Titan (rocket Family) - Titan II

Most of the Titan rockets were the Titan II ICBM and their civilian derivatives for NASA. The Titan II used LR-87-5 engines, a modified version of the LR-87, that relied on a hypergolic combination of nitrogen tetroxide and Aerozine 50 (a 50/50 mix of hydrazine and UDMH) for its oxidizer and fuel instead of the liquid oxygen and RP-1 combination used in the Titan I.

The first Titan II guidance system was built by AC Spark Plug. It used an IMU (inertial measurement unit, a gyroscopic sensor) made by AC Spark Plug derived from original designs from MIT Draper Labs. The missile guidance computer (MGC) was the IBM ASC-15. When spares for this system became hard to obtain, it was replaced by a more modern guidance system, the Delco Universal Space Guidance System (USGS). The USGS used a Carousel IV IMU and a Magic 352 computer.
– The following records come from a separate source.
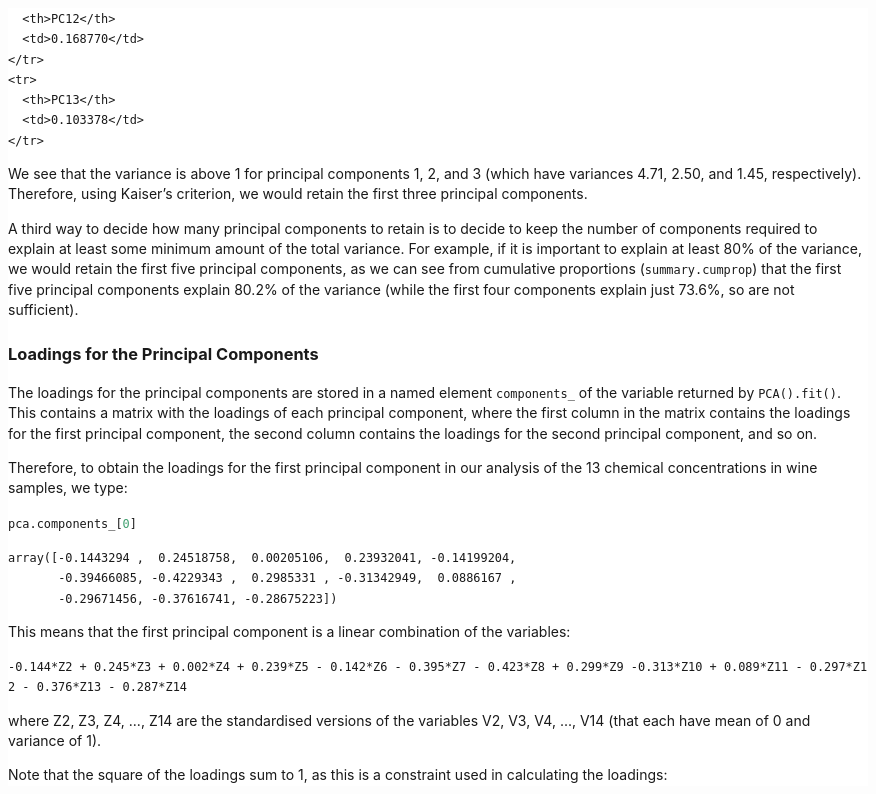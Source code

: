       <th>PC12</th>
      <td>0.168770</td>
    </tr>
    <tr>
      <th>PC13</th>
      <td>0.103378</td>
    </tr>
  </tbody>
</table>
</div>



We see that the variance is above 1 for principal components 1, 2, and 3 (which have variances 4.71, 2.50, and 1.45, respectively). Therefore, using Kaiser’s criterion, we would retain the first three principal components.

A third way to decide how many principal components to retain is to decide to keep the number of components required to explain at least some minimum amount of the total variance. For example, if it is important to explain at least 80% of the variance, we would retain the first five principal components, as we can see from cumulative proportions (`summary.cumprop`) that the first five principal components explain 80.2% of the variance (while the first four components explain just 73.6%, so are not sufficient).

### Loadings for the Principal Components

The loadings for the principal components are stored in a named element `components_` of the variable returned by `PCA().fit()`. This contains a matrix with the loadings of each principal component, where the first column in the matrix contains the loadings for the first principal component, the second column contains the loadings for the second principal component, and so on.

Therefore, to obtain the loadings for the first principal component in our analysis of the 13 chemical concentrations in wine samples, we type:


```python
pca.components_[0]
```




    array([-0.1443294 ,  0.24518758,  0.00205106,  0.23932041, -0.14199204,
           -0.39466085, -0.4229343 ,  0.2985331 , -0.31342949,  0.0886167 ,
           -0.29671456, -0.37616741, -0.28675223])



This means that the first principal component is a linear combination of the variables:
```
-0.144*Z2 + 0.245*Z3 + 0.002*Z4 + 0.239*Z5 - 0.142*Z6 - 0.395*Z7 - 0.423*Z8 + 0.299*Z9 -0.313*Z10 + 0.089*Z11 - 0.297*Z12 - 0.376*Z13 - 0.287*Z14
```

where Z2, Z3, Z4, ..., Z14 are the standardised versions of the variables V2, V3, V4, ..., V14 (that each have mean of 0 and variance of 1).

Note that the square of the loadings sum to 1, as this is a constraint used in calculating the loadings:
The most famous use of the civilian Titan II was in the NASA Gemini program of manned space capsules in the mid-1960s. Twelve Titan IIs were used to launch two U.S. unmanned Gemini test launches and ten manned capsules with two-man crews. All of the launches were successes.

Also, in the late 1980s some of the deactivated Titan IIs were converted into space launch vehicles to be used for launching U.S. Government payloads. The final such vehicle launched a Defense Meteorological Satellite Program (DMSP) weather satellite from Vandenberg Air Force Base, California, on 18 October 2003.